I wasn’t expecting OpenAI to specifically try on ARC-AGI, so I wasn’t expecting this level of performance this fast (and I lost some mana due to this).
35% probability: Under the above conditions, 85% on the test set would be achieved. It’s unclear which humans perform at >=85% on the test set, though this is probably not that hard for smart humans.
Looks like o3 is under this, even with $100 per problem (as o3 high compute is just barely over and is 172x compute). Probably I should have been higher than 35% depending on how we count transfer from other work on RL etc.
80% probability: next generation multi-model models (e.g. GPT-5) will be able to substantially advance performance on ARC-AGI.
Seems clearly true if we count o3 as a next generation multi-model model. Idk how we should have counted o1, though I also think this arguably substantially advanced performance.
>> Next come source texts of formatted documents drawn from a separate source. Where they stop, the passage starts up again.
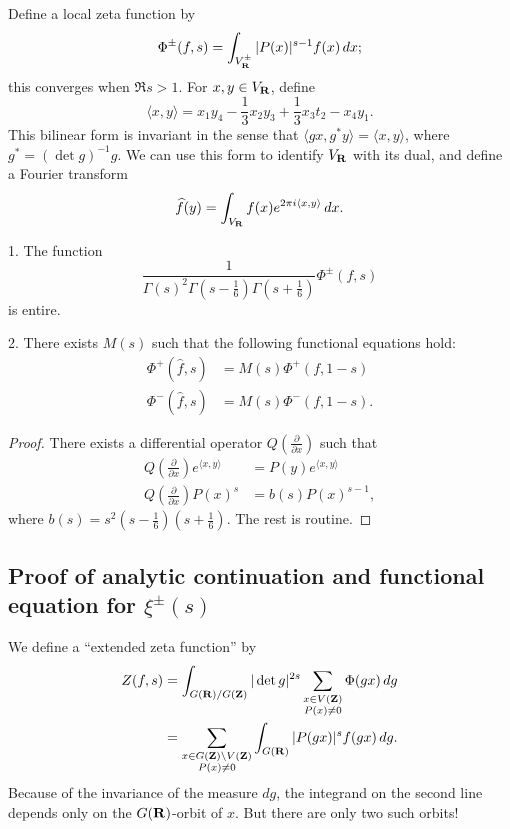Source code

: Define a local zeta function by 
\[
  \Phi^\pm(f,s) = \int_{V_{\mathbf{R}}^\pm} |P(x)|^{s-1} f(x)\, dx ;
\]
this converges when $\Re s>1$. For $x,y\in V_{\mathbf{R}}$, define 
\[
  \langle x,y\rangle = x_1 y_4 - \frac 1 3 x_2 y_3 + \frac 1 3 x_3 t_2 - x_4 y_1 .
\]
This bilinear form is invariant in the sense that 
$\langle g x,g^\ast y\rangle = \langle x,y\rangle$, where 
$g^\ast = (\det g)^{-1} g$. We can use this form to identify $V_{\mathbf{R}}$ with its 
dual, and define a Fourier transform 
\[
  \widehat f(y) = \int_{V_{\mathbf{R}}} f(x) e^{2\pi i \langle x,y\rangle} \, dx .
\]

\begin{prop}
1. The function 
\[
  \frac{1}{\Gamma(s)^2 \Gamma(s-\frac 1 6) \Gamma(s+\frac 1 6)} \Phi^\pm(f,s) 
\]
is entire. 

2. There exists $M(s)$ such that the following functional equations hold:
\begin{align*}
  \Phi^+(\widehat f,s) &= M(s) \Phi^+(f,1-s) \\
  \Phi^-(\widehat f,s) &= M(s) \Phi^-(f,1-s) .
\end{align*}
\end{prop}
\begin{proof}
There exists a differential operator $Q(\frac{\partial}{\partial x})$ such that 
\begin{align*}
  Q\left(\frac{\partial}{\partial x}\right) e^{\langle x,y\rangle} &= P(y) e^{\langle x,y\rangle} \\
  Q\left(\frac{\partial}{\partial x}\right) P(x)^s &= b(s) P(x)^{s-1} ,
\end{align*}
where $b(s) = s^2 (s-\frac 1 6)(s+\frac 1 6)$. The rest is routine. 
\end{proof}





\subsection{Proof of analytic continuation and functional equation for \texorpdfstring{$\xi^\pm(s)$}{xi}}

We define a ``extended zeta function'' by 
\begin{align*}
  Z(f,s) 
    &= \int_{G(\mathbf{R})/G(\mathbf{Z})} |\det g|^{2 s} \sum_{\substack{x\in V(\mathbf{Z}) \\ P(x)\ne 0}} \Phi(g x)\, dg \\
    &= \sum_{\substack{x\in G(\mathbf{Z})\backslash V(\mathbf{Z}) \\ P(x)\ne 0}} \int_{G(\mathbf{R})} |P(g x)|^s f(g x)\, d g .
\end{align*}
Because of the invariance of the measure $d g$, the integrand on the second 
line depends only on the $G(\mathbf{R})$-orbit of $x$. But there are only two such 
orbits! 

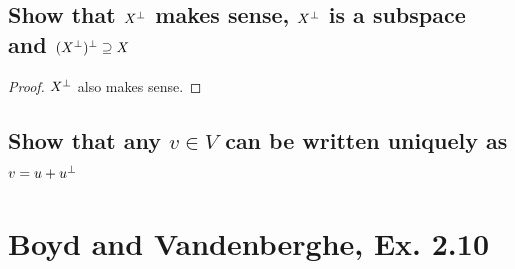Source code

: \documentclass[11pt,a4paper]{article}
\begin{document}
\newpage
\subsection{Show that $X^{\perp}$ makes sense, $X^{\perp}$ is a subspace and
    $(X^{\perp})^{\perp} \supseteq X$}
\begin{proof}
    $X^{\perp}$ also makes sense. 
\end{proof}

\subsection{Show that any $v \in V$ can be written uniquely as $v = u + u^{\perp}$} 

\newpage
\section{Boyd and Vandenberghe, Ex. 2.10}
\newcommand{\Snp}{\ensuremath{\mathbb{S}_{+}^{n}}}
\newcommand{\x}[1]{\ensuremath{\mathbf{x}_{#1}}}
\newcommand{\linear}[1]{\ensuremath{b^T #1}}
\newcommand{\quadratic}[1]{\ensuremath{#1^{T} A #1}}
\newcommand{\nsquadratic}[2]{\ensuremath{#1^{T} A #2}}
\newcommand{\quacombo}[1]{\ensuremath{\quadratic{#1} + \linear{#1} + c}}
\newcommand{\xcombo}{\ensuremath{\lambda \x{1} + (1-\lambda) \x{2}}}
\end{document}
I bet o3 does actually score higher on FrontierMath than the math grad students best at math research, but not higher than math grad students best at doing competition math problems (e.g. hard IMO) and at quickly solving math problems in arbitrary domains. I think around 25% of FrontierMath is hard IMO like problems and this is probably mostly what o3 is solving. See here for context.
Quantitatively, maybe o3 is in roughly the top 1% for US math grad students on FrontierMath? (Perhaps roughly top 200?)